Bridging loans, often used by investors as a stop-gap when they need money quickly, are rapidly becoming the first choice for many property investors, underserved by the High Street banks, as it’s one of the fastest property-secured loans available.
The market for bridging finance in the UK shows no sign of slowing down, with lending reaching £4.5bn in 2019, an increase of 19.7% compared to 2018. Completions in Q4 2019 reached £1.068 billion – an increase of 13.7% on Q3, while average LTVs continued to remain below 60%.
However, they do come with variable rates and application, administration, broker and exit fees so it is worth shopping around and checking the small print.

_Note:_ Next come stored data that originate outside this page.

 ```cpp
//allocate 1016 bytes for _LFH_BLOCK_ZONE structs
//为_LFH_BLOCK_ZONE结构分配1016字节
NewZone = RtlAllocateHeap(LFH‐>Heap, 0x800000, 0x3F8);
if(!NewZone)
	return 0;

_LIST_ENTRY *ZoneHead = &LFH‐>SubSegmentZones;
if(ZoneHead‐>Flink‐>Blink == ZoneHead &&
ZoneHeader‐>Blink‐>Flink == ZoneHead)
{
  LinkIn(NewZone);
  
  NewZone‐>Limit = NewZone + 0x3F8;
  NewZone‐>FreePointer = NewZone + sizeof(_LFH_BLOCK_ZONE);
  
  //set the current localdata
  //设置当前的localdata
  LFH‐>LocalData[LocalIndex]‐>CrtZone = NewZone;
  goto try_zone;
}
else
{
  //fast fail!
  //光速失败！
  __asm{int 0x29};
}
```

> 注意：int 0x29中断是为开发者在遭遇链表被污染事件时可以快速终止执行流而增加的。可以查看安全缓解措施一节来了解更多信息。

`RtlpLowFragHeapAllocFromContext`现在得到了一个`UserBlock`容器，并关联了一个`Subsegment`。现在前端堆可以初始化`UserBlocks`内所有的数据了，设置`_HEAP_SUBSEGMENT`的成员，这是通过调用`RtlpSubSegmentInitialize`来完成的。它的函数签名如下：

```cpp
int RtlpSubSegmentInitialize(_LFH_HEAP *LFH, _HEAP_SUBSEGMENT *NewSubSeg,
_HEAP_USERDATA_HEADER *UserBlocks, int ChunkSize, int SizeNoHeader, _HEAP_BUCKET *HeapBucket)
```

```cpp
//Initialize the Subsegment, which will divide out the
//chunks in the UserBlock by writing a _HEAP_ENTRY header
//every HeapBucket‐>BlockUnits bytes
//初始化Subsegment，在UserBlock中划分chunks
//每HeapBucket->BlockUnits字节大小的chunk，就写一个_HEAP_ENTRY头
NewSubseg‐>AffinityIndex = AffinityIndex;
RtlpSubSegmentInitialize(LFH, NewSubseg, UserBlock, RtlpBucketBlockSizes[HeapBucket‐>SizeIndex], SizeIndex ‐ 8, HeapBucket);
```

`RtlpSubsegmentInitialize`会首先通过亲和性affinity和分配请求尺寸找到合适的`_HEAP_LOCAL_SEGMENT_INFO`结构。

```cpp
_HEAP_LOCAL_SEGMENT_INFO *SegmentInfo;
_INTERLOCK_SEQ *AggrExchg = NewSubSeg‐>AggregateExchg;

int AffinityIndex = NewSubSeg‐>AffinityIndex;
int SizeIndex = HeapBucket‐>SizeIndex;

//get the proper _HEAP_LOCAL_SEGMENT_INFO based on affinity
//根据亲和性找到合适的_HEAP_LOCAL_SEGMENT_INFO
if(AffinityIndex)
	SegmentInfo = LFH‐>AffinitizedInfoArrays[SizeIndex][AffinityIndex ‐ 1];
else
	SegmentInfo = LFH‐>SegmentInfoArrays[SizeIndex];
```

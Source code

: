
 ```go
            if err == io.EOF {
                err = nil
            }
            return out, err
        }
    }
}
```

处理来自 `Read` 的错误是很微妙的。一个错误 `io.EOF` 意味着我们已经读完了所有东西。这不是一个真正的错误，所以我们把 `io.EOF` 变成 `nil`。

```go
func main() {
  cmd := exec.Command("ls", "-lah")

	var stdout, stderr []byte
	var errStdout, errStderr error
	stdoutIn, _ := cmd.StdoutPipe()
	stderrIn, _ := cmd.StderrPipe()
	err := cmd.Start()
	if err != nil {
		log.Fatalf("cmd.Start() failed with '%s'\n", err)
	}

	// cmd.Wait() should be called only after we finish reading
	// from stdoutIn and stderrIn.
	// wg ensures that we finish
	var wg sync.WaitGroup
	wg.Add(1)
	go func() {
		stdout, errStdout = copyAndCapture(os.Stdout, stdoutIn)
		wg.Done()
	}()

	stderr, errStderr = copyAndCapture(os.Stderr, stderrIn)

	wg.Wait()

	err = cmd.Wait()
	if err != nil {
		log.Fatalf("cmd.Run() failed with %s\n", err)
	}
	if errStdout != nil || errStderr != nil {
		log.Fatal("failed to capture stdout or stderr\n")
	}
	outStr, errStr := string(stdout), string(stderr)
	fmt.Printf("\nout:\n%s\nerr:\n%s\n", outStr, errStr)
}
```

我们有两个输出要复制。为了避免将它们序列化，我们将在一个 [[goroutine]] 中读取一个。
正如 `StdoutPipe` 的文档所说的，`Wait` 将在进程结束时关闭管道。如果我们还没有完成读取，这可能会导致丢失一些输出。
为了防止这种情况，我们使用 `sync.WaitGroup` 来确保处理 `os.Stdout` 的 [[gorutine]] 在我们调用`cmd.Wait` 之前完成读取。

So if you are considering applying for a bridging loan, here are some helpful tips:
Compare products from different providers and ensure the total cost of the loan, rather than just the interest rate. It’s tempting to go for the lowest interest rate, but many lenders will charge large exit fees, fund management fees and other ‘hidden’ costs.
Always ask for a breakdown of the total cost of taking the loan before proceeding as this makes it much easier to compare different providers. Reim Capital provides investors with a fully transparent list of all the fees, costs and charges so there are no surprises.
When you are looking for a bridging loan provider, make sure the lender knows your times-scales and check they can deliver in on time. Don’t be afraid to ask questions and don’t waste your time with a provider who won’t be able to deliver.
The amount of money that you can borrow in a bridging loan can vary widely between applicants and is dependent upon several factors. These include the type of property being purchased/renovated/converted; the value of the property; the bridging loan term and interest rate offered by the lender; your security and proposed exit strategy.
You will need to inform your lender about the property, as it is the property that is used to secure the loan (the sale of which is your exit strategy for the loan repayment). Having an exit strategy in place is crucial to avoid running into difficulty.
The repayment terms can often be amended to suit you. However, you are usually required to pay back the loan within a year, so that’s important to keep in mind. The application process is usually far simpler than for other types of borrowing and applications can complete very quickly, usually in 5-14 days.
Amar Khiroya, Principal and Co-Founder of Reim Capital said, “Bridging loans are a great solution when investors are looking to raise finance to consolidate borrowing into one place until a sale is achieved; grow and diversify a buy-to-let portfolio-use bridging finance to leverage capital or purchase a property at auction"
“A bridging loan can be processed in 2-6 weeks, versus a traditional buy-to-let mortgage and which will take 10-12 weeks and investors can raise capital on existing assets – an investor may want to take a second loan against an equity-rich property to acquire another property.”